The Riccati ODE is given by

This ODE actually has symmetries of the form given in the paper of Kolokolnikov, but to find them we must solve a Riccati ODE. So Riccati ODEs need a special treatment. Kolokolnikov mentions a treatment for a couple of subclasses of Riccati ODEs, but a very important class is the rational Riccati ODE that has rational solutions. Many other rational ODEs can be solved by solving a rational Riccati ODE, see Grasegger, Vo, Winkler, Computation of all rational solutions of first order algebraic ODEs Also, second order Linear ODEs with Liouvillian solutions can be solved by solving a Riccati ODE using Kovacic' algorithm. A discussion on how to solve rational Riccati ODEs can be found in Yuan, A Note on the Riccati Differential Equation and in Rational and algebraic solutions of first-order algebraic ODEs. Since Riccati equations are important in many applications, like the analysis of algebraic curves (parametrization!), this functionality is an important addition to SymPy's ODE solvers.

Nonliouvillian solutions

A number of 1-ODEs have Nonliouvillian solutions, and their solution can be written in terms of e.g. Bessel functions or hypergeometric functions. We have seen previously that a symmetry method is basically the search for a transformation that makes the ODE exact. Sometimes it is easier to search for a transformation into another equation that has a known solution. We could for instance transform the 1-ODE into a linear second order ODE and see if it is actually a Bessel ODE in disguise. For this we would then need a solver for second order ODEs that can deal with Nonliouvillian solutions, like Chan, Cheb-Terrab, Non-Liouvillian solution for second order linear ODEs. The success of this implementation relies heavily on the capabilities of the SymPy to deal with such special functions.

higher degree ODEs

A naive strategy for solving first order ODEs of higher degree of the form f(y',y,x) is to solve the ODE for the independent variable y' and then solve each of the ODEs individually. However, there are many cases where this strategy either leads to unattractive solutions or to no solution at all when the solver fails to find explicit solutions in terms of y'.

How to continue

Here are some first steps:

A number of methods to find Lie symmetries and solve 1-ODEs already exist in SymPy. However, they can all be brought into the same symmetry solver class, thus greatly reducing code duplication. A clean-up and validation for solver performance (does it find and solve the solvable ODEs?) and robustness (will it not crash or get stuck during computations?) of the symmetry methods should be performed.
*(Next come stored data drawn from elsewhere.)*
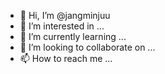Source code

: - 👋 Hi, I’m @jangminjuu
- 👀 I’m interested in ...
- 🌱 I’m currently learning ...
- 💞️ I’m looking to collaborate on ...
- 📫 How to reach me ...

<!---
jangminjuu/jangminjuu is a ✨ special ✨ repository because its `README.md` (this file) appears on your GitHub profile.
You can click the Preview link to take a look at your changes.
--->
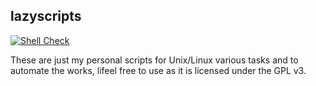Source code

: ## lazyscripts

[![Shell Check](https://img.shields.io/github/workflow/status/theradcolor/lazyscripts/ShellCheck%20scripts?style=for-the-badge)](https://github.com/theradcolor/lazyscripts/actions?query=workflow)

These are just my personal scripts for Unix/Linux various tasks and to automate the works, lifeel free to use as it is licensed under the GPL v3.
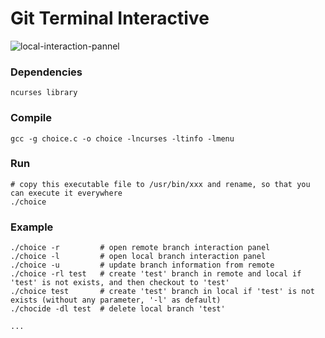 # Git Terminal Interactive

![local-interaction-pannel]("https://github.com/poemdistance/Git-Terminal-Interactive/blob/add_picture/interaction_pannel.png?raw=true" 'local-interaction-pannel')

### Dependencies

    ncurses library

### Compile

    gcc -g choice.c -o choice -lncurses -ltinfo -lmenu

### Run

    # copy this executable file to /usr/bin/xxx and rename, so that you can execute it everywhere
    ./choice 

### Example

    ./choice -r         # open remote branch interaction panel
    ./choice -l         # open local branch interaction panel
    ./choice -u         # update branch information from remote
    ./choice -rl test   # create 'test' branch in remote and local if 'test' is not exists, and then checkout to 'test'
    ./choice test       # create 'test' branch in local if 'test' is not exists (without any parameter, '-l' as default)
    ./chocide -dl test  # delete local branch 'test'

    ...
Next to that, a solver for Rational Riccati ODEs should be implemented. The implementation should be modular, with separate routines available to determine the genus of the ODE, the movable and fixed poles, and the poles at infinity. These functions can then also be used separately and called by other solvers that have a need for them.

Finally, we need the ODEs from Kamke and Murphy as the standard ODEs for solver performance testing.

With these first steps, one can then proceed to implement solvers for general rational first order ODEs and for second order linear ODEs. With Riccati's solver available, one could also start with a module to construct the Janet base of second order linear ODEs, see e.g. F. Schwarz, Algorithmic Lie theory for solving ordinary differential equations. With such techniques, second order ODEs can be classified and then solved (or not) based on their Janet base.